(SUPPLIED RECORDS begins)
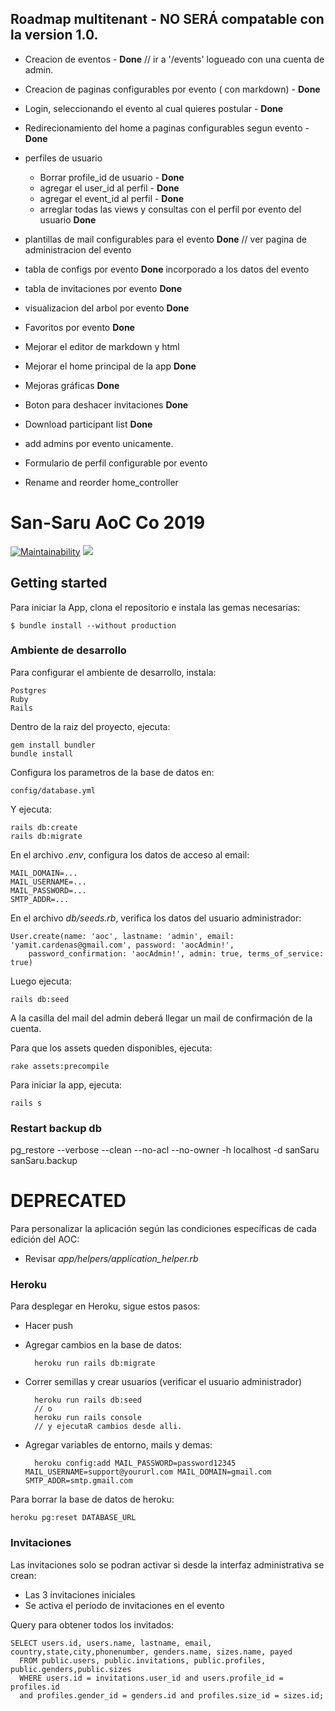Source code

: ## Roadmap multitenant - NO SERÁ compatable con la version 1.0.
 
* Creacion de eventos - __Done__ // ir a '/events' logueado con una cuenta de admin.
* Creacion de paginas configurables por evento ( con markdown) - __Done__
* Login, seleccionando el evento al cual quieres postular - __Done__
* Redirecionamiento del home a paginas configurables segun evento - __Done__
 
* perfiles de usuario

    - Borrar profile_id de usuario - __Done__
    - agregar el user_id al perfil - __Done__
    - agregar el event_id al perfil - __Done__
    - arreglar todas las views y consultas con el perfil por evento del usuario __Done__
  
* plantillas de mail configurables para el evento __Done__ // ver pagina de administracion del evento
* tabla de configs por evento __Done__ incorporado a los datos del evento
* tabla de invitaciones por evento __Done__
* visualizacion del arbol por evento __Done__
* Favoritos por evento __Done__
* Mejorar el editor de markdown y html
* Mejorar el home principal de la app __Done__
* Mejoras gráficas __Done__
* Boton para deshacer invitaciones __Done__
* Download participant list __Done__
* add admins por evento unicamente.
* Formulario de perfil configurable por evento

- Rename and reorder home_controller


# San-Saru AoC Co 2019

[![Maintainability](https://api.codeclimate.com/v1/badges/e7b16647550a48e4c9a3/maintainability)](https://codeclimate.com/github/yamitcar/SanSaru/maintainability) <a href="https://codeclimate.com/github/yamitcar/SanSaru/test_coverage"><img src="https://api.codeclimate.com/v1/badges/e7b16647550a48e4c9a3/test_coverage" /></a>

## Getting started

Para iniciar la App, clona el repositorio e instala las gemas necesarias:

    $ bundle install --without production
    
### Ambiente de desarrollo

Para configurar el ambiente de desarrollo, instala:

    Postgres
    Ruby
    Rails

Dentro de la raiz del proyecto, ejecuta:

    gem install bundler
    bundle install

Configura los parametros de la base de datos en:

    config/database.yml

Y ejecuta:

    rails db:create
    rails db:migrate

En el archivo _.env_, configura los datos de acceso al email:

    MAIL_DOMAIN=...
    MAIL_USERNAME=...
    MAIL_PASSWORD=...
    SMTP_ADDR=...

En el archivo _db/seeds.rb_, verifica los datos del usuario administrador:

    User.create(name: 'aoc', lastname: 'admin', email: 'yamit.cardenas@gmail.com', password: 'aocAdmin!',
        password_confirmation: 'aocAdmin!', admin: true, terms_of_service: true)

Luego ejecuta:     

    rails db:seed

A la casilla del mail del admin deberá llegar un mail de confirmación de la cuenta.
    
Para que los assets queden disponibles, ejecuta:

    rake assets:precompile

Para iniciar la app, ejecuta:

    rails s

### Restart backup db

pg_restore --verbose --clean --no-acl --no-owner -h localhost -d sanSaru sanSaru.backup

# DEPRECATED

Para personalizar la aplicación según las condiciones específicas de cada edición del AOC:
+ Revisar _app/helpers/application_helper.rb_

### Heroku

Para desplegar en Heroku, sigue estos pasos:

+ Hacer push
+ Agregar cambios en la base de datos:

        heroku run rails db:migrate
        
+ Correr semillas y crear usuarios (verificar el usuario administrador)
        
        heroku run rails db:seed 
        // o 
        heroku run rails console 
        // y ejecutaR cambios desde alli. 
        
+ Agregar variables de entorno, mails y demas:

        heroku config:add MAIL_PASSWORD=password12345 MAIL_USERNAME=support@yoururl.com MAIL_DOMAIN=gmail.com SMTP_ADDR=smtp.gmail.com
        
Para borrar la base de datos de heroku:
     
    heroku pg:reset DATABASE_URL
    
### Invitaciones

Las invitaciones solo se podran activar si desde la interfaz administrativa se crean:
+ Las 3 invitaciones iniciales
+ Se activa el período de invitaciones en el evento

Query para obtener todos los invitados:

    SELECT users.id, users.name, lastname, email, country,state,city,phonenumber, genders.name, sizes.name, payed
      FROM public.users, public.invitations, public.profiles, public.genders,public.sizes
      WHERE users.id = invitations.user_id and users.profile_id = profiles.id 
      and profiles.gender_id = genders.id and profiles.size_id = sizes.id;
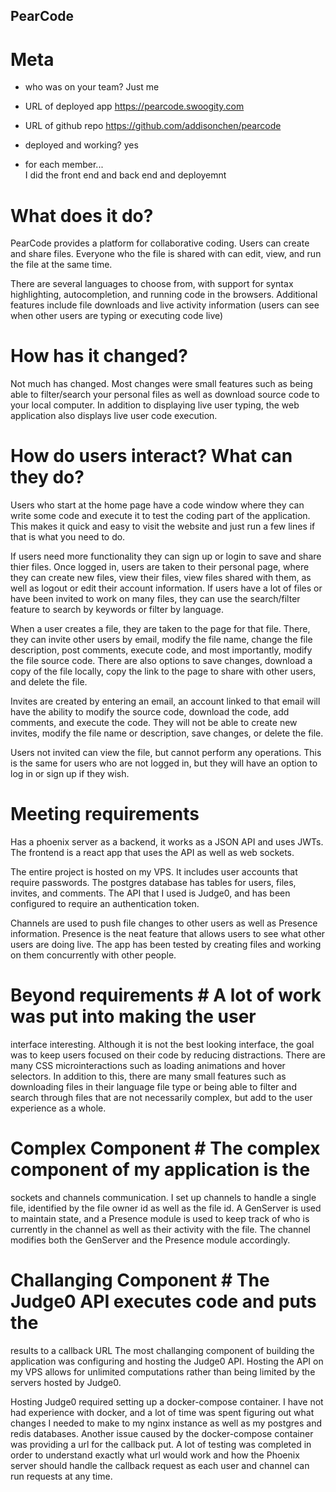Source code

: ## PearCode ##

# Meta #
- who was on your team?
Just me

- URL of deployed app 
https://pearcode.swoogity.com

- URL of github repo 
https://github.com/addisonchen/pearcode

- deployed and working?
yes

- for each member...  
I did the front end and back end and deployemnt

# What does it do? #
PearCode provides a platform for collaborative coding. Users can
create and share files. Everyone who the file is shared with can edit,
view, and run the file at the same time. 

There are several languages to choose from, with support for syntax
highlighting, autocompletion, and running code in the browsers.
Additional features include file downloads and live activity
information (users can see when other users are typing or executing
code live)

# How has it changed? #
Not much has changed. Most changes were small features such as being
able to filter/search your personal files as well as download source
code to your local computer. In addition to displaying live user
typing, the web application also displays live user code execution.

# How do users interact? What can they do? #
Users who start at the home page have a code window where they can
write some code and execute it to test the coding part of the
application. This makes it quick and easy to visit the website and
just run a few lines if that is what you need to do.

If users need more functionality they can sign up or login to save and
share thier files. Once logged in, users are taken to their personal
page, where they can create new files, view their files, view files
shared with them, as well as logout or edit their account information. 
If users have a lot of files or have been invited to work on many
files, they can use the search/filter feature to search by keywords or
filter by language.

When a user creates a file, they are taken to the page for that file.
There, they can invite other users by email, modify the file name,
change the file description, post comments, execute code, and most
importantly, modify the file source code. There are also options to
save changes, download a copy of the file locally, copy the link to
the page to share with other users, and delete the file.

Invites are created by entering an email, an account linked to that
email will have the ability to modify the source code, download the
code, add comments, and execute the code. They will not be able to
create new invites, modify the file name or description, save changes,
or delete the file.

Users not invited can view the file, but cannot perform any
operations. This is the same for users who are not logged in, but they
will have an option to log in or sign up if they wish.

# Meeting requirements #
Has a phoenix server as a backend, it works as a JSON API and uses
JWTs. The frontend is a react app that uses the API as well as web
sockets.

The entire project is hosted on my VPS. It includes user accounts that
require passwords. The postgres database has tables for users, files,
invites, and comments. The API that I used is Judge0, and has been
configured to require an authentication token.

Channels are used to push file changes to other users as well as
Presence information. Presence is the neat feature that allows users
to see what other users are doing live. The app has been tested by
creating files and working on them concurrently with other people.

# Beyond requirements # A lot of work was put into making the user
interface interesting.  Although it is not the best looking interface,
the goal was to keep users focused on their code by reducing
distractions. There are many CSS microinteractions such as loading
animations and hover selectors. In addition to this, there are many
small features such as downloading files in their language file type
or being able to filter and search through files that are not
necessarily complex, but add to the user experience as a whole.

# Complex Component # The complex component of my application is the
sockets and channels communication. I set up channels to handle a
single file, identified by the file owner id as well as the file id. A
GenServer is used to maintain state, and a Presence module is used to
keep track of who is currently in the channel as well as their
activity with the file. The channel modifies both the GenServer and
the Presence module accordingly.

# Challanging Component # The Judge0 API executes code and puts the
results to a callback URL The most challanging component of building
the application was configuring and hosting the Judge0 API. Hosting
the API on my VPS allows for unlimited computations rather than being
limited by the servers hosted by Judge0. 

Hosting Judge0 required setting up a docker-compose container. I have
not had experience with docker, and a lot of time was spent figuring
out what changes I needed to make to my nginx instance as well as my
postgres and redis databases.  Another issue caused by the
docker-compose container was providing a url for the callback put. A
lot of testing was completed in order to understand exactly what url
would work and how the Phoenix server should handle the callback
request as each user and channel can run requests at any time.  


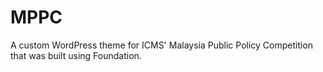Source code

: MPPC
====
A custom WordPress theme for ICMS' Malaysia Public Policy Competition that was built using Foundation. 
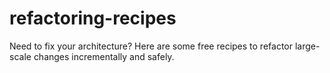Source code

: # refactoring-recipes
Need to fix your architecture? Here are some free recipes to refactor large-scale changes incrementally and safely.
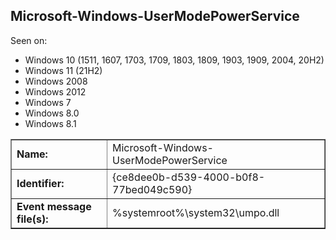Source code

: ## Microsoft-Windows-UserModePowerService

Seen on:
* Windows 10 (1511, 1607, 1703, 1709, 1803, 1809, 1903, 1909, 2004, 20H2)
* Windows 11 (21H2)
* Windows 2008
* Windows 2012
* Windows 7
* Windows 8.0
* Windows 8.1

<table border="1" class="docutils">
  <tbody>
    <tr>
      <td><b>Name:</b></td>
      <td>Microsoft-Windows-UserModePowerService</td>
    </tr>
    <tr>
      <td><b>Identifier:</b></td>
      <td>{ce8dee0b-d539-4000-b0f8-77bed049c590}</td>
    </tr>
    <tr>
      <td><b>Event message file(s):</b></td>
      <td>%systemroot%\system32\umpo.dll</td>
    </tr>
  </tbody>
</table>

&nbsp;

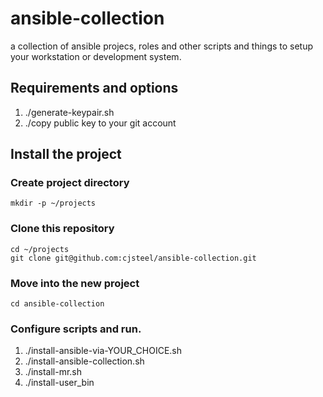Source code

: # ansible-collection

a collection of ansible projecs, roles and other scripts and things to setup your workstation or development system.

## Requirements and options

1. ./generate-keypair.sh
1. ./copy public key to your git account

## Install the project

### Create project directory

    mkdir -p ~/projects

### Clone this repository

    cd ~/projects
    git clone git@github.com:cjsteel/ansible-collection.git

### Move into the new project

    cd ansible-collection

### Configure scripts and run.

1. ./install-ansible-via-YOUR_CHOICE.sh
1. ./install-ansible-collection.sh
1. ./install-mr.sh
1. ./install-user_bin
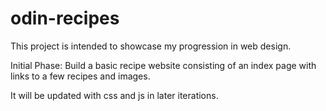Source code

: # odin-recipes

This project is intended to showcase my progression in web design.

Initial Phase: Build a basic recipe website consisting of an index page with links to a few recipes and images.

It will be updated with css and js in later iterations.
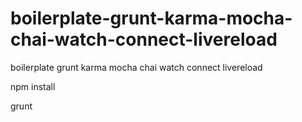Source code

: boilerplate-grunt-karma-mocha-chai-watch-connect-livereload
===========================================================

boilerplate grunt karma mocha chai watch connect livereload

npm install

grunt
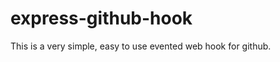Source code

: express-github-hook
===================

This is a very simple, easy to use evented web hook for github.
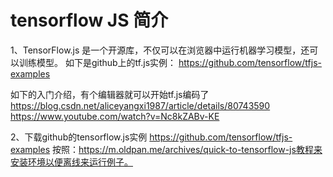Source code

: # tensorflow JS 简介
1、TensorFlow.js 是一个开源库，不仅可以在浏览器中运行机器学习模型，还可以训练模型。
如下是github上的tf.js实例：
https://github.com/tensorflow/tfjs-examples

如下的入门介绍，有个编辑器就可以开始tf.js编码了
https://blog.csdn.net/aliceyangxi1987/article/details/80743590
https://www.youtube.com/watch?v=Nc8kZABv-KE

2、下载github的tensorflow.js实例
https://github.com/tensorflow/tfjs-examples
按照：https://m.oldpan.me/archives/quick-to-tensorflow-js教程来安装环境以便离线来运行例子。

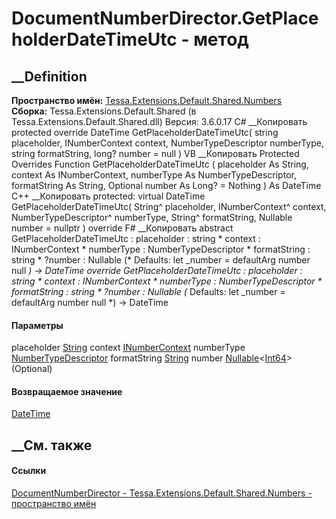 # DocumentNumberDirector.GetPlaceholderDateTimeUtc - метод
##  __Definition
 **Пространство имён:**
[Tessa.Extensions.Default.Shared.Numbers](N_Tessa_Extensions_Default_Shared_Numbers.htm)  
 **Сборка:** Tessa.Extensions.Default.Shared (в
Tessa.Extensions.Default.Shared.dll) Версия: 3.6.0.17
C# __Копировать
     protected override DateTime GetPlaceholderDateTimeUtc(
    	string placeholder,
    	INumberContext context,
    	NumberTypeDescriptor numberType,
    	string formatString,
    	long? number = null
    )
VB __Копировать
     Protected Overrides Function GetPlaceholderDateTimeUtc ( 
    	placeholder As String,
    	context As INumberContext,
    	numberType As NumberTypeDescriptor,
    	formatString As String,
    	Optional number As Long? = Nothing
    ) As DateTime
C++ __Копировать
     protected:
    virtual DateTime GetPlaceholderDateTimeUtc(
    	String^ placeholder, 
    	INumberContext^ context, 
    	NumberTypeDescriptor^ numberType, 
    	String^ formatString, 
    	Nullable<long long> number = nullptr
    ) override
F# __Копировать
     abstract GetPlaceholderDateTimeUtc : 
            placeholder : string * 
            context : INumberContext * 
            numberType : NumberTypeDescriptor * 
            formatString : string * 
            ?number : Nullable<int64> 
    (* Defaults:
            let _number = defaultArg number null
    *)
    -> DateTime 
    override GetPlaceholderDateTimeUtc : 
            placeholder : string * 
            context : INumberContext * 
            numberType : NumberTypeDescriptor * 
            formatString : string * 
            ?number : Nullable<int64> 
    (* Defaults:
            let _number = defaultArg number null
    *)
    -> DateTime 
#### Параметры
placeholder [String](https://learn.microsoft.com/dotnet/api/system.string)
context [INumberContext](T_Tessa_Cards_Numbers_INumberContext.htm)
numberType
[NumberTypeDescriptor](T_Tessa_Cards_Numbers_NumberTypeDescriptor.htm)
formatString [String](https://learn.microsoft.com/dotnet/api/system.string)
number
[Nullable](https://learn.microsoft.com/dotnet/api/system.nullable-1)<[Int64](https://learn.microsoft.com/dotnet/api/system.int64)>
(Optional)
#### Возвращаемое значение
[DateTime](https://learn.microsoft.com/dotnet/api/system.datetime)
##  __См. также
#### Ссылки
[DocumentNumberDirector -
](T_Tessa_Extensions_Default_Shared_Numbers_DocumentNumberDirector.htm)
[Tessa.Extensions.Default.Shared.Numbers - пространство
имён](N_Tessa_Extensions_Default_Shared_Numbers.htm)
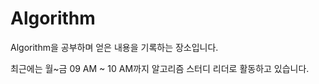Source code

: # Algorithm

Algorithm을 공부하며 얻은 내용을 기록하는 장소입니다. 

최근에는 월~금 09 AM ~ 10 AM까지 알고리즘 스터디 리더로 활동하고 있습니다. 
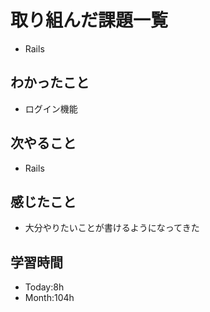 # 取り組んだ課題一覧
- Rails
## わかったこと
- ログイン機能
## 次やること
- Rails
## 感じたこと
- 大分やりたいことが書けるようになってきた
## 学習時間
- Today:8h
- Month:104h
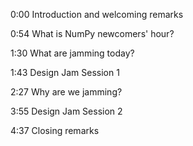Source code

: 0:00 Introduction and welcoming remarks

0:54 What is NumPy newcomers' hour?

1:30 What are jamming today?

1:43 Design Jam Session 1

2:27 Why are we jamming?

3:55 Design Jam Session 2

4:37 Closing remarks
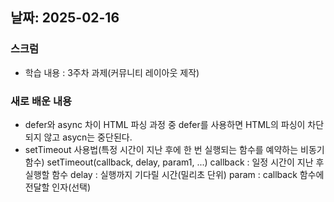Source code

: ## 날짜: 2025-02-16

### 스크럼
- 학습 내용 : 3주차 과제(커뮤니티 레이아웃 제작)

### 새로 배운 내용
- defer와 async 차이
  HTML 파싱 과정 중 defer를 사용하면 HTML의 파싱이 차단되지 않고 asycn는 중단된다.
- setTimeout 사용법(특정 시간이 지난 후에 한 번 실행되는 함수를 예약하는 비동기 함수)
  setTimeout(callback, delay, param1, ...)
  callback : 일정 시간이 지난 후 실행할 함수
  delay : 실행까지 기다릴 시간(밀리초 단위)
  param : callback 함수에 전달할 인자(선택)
(SUPPLIED RECORDS ends)
TO DO: What lines hold the string "administrador"? Pick them out of the data.

ANSWER SECTION:
En el archivo _db/seeds.rb_, verifica los datos del usuario administrador:
+ Correr semillas y crear usuarios (verificar el usuario administrador)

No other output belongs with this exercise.